(Records drawn from a dataset)
-------

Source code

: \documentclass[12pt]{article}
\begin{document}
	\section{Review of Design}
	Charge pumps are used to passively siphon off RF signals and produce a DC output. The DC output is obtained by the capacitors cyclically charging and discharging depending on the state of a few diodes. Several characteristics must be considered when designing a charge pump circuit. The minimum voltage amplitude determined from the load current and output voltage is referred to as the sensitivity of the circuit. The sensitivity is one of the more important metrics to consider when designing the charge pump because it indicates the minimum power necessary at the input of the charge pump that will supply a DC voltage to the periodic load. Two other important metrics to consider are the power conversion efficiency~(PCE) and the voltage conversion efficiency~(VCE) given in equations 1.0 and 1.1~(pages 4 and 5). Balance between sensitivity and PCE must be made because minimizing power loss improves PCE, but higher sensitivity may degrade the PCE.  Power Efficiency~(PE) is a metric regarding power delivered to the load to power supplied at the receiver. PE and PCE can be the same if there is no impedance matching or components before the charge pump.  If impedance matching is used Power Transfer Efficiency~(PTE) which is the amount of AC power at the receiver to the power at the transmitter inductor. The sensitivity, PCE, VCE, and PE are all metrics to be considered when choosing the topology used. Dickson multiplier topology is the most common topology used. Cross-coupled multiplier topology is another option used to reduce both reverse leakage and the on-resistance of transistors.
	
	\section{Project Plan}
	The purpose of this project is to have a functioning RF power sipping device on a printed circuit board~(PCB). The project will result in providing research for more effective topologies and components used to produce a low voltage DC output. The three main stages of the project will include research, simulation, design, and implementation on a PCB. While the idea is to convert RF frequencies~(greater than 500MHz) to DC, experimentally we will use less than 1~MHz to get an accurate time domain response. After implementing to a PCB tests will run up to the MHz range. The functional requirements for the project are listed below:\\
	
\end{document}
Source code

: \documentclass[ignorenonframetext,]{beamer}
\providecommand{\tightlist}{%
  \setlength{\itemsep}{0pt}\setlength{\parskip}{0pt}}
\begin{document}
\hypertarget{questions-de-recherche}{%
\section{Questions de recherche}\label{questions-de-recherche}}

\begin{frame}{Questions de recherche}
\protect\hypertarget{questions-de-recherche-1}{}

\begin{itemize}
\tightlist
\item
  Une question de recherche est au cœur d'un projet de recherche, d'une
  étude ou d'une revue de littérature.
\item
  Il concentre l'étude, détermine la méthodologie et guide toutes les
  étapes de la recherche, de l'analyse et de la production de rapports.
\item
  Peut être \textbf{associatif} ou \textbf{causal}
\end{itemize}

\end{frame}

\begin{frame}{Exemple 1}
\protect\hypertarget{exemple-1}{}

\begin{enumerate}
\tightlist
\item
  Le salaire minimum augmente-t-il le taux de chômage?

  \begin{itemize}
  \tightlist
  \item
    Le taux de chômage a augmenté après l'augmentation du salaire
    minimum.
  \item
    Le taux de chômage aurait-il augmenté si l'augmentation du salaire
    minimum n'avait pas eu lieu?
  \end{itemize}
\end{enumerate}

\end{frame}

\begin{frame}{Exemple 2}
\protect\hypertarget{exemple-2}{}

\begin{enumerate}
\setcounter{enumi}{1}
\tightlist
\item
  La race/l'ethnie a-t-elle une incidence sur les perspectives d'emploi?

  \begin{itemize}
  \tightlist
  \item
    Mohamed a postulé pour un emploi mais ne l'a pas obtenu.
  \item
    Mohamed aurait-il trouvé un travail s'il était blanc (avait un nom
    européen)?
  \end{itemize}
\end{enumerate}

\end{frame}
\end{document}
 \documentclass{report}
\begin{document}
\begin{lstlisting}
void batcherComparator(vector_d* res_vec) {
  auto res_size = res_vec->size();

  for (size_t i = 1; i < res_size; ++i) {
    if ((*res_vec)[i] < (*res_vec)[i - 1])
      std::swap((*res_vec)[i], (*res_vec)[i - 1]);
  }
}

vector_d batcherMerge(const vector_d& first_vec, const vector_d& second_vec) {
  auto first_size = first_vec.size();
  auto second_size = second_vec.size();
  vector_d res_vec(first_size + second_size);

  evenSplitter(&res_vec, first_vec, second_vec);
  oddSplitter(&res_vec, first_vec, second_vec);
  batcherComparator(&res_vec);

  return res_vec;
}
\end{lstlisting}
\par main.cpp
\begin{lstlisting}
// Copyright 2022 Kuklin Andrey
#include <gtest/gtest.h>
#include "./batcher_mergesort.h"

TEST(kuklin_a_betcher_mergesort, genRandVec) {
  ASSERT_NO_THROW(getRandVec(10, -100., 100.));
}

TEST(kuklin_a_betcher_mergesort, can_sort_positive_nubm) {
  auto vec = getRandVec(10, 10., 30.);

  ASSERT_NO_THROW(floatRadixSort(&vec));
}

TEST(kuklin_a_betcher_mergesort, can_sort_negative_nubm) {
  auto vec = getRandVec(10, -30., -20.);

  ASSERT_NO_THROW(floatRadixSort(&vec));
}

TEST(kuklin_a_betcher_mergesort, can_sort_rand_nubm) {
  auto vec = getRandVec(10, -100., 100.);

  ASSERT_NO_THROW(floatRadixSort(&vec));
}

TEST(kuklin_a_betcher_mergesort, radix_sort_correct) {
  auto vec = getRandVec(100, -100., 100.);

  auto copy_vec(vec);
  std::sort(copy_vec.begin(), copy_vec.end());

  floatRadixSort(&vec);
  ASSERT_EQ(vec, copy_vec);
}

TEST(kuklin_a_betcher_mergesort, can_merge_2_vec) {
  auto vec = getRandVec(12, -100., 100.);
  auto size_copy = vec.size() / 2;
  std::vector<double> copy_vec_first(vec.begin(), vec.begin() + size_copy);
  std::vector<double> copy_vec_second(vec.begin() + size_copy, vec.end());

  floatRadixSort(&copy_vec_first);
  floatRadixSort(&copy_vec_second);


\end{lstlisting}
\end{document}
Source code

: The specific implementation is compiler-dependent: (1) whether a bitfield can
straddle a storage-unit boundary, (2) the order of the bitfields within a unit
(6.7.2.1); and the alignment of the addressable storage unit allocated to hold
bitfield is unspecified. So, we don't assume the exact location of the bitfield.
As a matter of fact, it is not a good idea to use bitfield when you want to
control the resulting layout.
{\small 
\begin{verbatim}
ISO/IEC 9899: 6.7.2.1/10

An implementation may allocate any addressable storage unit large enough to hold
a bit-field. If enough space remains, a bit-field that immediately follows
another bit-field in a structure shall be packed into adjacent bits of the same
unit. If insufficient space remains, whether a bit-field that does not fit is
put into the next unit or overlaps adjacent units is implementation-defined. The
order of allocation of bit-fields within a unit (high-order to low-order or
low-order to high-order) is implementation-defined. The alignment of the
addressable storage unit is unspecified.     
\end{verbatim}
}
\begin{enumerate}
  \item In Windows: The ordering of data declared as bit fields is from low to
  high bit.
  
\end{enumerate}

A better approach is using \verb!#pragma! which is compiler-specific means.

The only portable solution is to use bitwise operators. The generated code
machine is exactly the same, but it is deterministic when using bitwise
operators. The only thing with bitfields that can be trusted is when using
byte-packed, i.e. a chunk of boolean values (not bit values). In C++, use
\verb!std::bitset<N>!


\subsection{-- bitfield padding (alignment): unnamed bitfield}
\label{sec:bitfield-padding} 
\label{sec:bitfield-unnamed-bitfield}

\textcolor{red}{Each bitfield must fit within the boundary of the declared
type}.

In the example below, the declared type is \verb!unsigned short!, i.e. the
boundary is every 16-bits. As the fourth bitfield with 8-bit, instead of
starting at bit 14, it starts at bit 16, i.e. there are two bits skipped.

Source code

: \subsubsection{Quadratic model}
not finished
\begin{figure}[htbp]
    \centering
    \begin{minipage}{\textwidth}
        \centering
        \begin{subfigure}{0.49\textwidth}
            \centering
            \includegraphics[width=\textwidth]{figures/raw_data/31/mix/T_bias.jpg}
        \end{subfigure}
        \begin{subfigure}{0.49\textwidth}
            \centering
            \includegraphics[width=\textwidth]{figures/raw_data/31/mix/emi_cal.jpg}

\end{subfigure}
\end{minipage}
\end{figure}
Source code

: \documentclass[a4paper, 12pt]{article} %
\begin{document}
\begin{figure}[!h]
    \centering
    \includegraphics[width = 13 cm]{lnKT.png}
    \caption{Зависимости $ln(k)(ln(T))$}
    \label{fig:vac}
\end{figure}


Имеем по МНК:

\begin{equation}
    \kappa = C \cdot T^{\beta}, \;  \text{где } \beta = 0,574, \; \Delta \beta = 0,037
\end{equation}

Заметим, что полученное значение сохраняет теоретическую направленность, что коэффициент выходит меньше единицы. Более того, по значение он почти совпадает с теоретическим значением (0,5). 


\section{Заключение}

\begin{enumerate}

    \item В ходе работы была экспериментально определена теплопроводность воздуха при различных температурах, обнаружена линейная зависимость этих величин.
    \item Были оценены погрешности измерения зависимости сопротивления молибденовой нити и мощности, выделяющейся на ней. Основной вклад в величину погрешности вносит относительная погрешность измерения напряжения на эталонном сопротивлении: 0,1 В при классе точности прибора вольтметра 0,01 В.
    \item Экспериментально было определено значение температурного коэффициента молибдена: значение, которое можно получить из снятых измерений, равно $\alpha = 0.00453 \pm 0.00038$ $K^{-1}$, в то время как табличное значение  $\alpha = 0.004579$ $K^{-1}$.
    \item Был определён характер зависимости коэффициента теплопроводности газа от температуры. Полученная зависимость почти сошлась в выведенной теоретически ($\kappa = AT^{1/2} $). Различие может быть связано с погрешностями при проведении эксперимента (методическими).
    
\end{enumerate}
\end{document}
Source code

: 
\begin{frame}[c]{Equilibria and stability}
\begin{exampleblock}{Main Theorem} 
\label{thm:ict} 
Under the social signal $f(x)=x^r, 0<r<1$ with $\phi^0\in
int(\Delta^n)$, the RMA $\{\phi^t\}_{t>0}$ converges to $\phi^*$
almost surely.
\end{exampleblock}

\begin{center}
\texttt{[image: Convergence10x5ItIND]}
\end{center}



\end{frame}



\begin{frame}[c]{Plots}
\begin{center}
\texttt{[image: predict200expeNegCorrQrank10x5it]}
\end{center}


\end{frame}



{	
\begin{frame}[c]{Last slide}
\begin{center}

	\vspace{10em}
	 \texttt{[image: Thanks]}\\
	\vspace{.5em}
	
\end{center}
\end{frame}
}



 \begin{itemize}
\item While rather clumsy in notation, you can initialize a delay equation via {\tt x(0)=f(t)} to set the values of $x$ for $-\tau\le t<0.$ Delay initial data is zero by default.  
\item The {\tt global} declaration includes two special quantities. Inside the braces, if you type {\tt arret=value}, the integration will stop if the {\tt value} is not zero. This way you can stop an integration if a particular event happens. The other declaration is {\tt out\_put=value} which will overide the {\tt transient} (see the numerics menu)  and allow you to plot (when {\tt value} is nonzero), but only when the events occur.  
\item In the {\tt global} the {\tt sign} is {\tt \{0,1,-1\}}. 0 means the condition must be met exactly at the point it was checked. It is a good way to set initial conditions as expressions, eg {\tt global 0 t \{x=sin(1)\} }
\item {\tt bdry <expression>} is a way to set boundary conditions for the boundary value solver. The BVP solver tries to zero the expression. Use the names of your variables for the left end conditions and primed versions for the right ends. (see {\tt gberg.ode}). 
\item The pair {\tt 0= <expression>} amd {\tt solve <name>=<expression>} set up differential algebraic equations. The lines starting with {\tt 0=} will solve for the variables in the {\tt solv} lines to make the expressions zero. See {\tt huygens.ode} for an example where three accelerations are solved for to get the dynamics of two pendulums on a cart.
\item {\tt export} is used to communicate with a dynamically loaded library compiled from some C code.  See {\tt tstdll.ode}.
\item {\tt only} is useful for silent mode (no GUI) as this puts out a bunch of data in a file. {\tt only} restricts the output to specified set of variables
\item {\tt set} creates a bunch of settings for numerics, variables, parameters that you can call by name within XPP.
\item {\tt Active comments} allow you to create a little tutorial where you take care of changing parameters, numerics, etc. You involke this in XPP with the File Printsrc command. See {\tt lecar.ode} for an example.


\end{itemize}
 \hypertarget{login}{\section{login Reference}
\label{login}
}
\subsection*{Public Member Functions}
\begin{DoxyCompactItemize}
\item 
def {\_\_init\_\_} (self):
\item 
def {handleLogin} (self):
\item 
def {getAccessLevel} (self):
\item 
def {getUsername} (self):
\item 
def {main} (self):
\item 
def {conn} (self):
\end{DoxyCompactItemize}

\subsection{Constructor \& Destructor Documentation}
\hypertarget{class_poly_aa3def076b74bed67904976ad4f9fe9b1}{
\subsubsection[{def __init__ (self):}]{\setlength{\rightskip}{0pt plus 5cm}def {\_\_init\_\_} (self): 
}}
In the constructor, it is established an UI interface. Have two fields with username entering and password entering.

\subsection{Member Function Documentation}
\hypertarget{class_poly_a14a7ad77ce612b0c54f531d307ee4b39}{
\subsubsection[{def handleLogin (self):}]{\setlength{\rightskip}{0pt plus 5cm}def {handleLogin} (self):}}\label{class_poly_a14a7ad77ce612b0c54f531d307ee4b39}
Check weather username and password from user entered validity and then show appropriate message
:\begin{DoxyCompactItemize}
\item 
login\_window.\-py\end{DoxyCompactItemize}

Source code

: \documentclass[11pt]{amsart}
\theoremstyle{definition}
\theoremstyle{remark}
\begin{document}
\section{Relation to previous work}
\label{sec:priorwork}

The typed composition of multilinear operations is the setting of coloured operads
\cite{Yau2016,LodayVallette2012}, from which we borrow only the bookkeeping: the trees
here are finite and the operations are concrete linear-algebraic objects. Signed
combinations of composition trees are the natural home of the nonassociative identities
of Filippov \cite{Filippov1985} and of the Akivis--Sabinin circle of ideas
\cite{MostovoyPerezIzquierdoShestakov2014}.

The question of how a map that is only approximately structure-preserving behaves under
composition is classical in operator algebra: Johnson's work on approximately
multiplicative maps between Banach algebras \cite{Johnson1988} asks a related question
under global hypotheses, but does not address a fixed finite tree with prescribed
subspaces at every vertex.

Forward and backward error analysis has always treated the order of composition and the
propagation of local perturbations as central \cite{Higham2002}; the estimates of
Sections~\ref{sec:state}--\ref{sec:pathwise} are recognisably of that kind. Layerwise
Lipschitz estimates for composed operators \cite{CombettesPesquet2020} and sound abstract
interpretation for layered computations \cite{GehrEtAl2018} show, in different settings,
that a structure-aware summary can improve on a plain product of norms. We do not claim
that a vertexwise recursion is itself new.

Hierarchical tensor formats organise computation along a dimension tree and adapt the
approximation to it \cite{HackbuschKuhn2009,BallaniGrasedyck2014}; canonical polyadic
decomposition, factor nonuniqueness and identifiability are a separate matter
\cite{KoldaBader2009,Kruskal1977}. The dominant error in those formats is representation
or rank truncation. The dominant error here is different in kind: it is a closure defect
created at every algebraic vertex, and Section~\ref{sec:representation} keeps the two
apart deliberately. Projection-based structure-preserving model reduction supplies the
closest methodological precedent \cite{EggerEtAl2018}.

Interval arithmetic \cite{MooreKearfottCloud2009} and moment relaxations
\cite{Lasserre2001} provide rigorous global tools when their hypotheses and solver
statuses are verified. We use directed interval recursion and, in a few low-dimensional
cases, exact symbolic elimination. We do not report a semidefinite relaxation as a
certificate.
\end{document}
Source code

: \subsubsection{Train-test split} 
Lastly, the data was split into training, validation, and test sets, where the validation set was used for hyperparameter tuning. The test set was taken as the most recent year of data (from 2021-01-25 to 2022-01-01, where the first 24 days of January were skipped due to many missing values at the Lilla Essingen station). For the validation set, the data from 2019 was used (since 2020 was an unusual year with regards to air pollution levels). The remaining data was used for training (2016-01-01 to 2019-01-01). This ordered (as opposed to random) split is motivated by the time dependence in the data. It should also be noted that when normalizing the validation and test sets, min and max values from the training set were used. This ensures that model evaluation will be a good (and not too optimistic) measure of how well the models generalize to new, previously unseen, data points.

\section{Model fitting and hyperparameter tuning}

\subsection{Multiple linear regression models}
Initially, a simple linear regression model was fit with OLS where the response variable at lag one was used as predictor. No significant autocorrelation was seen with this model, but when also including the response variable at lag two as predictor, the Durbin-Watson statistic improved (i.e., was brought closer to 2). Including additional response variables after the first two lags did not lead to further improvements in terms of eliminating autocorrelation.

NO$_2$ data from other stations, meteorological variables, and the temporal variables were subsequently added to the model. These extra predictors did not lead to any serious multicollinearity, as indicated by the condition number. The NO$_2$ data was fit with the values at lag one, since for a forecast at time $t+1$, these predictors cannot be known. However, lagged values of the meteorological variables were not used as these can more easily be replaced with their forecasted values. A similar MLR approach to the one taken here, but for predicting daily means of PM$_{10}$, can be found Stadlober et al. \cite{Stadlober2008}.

-------

Return every line above that contains the word "preserving".

Solution to the problem →
The question of how a map that is only approximately structure-preserving behaves under
apart deliberately. Projection-based structure-preserving model reduction supplies the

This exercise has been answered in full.